Task to carry out>
Go through the entries below and report how many lines contain the string "PROPN". Nothing but the number is wanted.

START Source data

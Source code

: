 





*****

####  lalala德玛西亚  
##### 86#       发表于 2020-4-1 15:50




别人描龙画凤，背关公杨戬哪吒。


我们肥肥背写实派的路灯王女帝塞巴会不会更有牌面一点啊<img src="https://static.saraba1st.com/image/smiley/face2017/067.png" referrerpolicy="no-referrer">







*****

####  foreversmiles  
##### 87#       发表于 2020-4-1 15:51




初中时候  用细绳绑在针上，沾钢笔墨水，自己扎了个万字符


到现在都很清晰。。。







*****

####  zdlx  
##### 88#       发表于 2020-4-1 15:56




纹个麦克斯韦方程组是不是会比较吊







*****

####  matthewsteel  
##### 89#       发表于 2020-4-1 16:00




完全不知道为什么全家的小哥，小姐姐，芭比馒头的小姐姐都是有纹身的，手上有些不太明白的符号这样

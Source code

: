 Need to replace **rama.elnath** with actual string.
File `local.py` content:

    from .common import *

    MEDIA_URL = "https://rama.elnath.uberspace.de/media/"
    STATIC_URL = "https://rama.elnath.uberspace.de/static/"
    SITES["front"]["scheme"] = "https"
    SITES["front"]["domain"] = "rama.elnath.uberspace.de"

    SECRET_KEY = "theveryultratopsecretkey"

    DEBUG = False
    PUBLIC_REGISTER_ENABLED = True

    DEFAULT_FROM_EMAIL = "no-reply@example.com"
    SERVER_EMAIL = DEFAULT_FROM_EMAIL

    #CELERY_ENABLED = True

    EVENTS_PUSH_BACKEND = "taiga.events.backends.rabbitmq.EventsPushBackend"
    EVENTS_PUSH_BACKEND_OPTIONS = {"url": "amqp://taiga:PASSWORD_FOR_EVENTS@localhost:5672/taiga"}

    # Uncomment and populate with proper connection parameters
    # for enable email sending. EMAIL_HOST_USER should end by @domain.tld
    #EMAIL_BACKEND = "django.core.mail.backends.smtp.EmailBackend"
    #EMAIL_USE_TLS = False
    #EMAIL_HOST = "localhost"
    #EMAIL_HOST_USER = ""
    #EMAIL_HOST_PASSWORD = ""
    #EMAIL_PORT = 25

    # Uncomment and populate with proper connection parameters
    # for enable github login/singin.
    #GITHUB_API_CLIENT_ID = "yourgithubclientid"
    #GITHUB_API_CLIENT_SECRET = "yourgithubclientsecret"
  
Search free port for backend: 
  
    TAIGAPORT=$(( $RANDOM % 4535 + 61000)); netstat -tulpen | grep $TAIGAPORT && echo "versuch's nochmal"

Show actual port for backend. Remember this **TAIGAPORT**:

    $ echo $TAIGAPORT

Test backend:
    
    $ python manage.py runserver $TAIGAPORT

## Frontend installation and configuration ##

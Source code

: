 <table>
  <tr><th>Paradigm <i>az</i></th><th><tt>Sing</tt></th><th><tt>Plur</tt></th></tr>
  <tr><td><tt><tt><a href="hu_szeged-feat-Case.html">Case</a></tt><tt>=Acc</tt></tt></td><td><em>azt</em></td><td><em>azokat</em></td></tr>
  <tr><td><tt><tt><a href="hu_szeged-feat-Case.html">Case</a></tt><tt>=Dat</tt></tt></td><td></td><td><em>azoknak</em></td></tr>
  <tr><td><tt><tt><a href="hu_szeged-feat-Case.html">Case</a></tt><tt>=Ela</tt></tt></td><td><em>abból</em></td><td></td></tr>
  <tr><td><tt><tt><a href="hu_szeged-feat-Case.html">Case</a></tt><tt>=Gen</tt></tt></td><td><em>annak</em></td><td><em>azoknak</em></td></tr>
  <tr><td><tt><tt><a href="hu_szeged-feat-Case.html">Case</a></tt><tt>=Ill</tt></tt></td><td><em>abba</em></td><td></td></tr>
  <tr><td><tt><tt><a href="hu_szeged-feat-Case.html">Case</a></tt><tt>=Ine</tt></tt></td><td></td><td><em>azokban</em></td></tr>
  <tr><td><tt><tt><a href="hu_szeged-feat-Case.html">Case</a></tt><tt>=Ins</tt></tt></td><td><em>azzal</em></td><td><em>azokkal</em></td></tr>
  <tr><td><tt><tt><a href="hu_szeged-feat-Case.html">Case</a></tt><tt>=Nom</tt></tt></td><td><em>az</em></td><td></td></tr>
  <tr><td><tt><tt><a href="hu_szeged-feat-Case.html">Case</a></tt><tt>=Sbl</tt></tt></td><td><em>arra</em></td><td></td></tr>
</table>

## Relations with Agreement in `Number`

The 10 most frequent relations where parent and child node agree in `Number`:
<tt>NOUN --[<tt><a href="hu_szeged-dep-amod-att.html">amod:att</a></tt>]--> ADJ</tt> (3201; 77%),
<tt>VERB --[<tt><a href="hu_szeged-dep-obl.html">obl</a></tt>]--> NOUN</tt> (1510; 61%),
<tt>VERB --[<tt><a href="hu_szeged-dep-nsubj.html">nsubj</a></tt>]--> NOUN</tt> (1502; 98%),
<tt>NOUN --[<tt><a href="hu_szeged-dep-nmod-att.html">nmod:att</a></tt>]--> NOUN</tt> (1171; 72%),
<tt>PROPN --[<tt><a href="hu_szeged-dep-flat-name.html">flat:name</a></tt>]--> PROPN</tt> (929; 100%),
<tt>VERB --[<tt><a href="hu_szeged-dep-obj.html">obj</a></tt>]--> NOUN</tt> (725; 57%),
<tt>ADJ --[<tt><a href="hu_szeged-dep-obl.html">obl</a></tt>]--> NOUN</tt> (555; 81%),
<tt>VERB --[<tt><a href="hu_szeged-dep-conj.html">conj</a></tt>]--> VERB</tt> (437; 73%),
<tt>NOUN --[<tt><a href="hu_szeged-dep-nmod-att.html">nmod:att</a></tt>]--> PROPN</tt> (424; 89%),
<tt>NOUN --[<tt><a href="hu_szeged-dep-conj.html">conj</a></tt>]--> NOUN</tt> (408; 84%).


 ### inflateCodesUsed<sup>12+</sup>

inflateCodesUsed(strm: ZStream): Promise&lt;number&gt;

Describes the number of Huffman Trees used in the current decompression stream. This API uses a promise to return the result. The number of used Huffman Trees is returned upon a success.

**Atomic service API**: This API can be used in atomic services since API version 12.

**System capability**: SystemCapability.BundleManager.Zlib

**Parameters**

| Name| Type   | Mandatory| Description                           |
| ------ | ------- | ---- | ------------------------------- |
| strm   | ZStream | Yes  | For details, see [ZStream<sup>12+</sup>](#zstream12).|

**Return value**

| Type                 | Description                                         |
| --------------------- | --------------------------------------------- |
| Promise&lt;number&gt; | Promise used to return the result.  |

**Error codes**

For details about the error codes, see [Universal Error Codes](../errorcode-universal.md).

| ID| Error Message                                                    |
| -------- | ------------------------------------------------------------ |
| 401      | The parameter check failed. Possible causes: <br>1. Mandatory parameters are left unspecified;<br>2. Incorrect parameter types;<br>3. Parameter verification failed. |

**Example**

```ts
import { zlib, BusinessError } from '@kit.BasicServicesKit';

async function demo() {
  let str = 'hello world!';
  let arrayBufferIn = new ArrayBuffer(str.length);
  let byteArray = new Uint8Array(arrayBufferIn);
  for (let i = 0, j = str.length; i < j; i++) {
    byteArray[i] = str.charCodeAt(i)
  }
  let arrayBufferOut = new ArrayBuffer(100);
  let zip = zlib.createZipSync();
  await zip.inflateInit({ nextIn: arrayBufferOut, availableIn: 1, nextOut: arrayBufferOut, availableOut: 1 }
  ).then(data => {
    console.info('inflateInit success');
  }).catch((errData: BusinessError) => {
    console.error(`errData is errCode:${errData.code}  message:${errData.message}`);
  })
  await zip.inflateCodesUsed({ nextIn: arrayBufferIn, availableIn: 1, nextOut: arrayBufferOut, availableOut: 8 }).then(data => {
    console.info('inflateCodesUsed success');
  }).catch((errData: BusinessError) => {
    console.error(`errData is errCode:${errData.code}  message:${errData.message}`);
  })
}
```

END Source data

Written solution>
2